(Collected data entries)
● ● ● ●
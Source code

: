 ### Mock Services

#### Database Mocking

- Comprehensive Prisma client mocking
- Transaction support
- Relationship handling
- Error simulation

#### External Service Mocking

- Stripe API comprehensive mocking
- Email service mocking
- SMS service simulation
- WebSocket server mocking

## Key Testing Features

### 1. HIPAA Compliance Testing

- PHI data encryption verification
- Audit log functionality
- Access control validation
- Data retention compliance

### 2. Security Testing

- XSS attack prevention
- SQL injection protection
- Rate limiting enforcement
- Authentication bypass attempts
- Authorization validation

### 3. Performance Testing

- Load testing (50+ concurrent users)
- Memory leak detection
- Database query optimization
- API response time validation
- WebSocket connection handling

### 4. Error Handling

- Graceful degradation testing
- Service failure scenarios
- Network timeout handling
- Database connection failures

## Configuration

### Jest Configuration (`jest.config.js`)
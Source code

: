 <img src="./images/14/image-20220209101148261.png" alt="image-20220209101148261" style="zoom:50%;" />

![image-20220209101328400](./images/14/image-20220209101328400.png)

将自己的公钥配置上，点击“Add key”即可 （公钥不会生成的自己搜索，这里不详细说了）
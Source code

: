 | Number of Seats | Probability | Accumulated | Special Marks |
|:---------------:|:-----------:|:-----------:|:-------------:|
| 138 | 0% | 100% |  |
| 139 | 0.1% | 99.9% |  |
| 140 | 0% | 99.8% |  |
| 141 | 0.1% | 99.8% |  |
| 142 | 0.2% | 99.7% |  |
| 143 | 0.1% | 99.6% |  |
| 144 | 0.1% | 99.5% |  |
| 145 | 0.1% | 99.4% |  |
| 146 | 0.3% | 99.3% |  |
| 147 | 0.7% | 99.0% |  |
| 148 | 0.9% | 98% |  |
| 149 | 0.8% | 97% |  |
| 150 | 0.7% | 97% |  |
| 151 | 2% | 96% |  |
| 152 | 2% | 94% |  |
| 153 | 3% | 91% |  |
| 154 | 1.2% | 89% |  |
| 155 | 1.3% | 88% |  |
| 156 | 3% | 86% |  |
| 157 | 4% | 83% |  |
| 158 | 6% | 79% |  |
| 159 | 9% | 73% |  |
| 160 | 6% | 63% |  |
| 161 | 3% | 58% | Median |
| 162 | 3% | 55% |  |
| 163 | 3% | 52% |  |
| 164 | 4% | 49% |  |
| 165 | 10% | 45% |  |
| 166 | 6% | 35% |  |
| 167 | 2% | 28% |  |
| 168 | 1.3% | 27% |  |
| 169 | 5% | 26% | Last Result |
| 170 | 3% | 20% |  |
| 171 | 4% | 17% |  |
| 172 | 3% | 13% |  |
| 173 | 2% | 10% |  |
● ● ● ●
§ **To do**: Beginning with the line that has "### 2. Security Testing" and ending with the line that has "- WebSocket connection handling", set down the lines above exactly and include no others.

§ **Task answer**:
### 2. Security Testing

- XSS attack prevention
- SQL injection protection
- Rate limiting enforcement
- Authentication bypass attempts
- Authorization validation

### 3. Performance Testing

- Load testing (50+ concurrent users)
- Memory leak detection
- Database query optimization
- API response time validation
- WebSocket connection handling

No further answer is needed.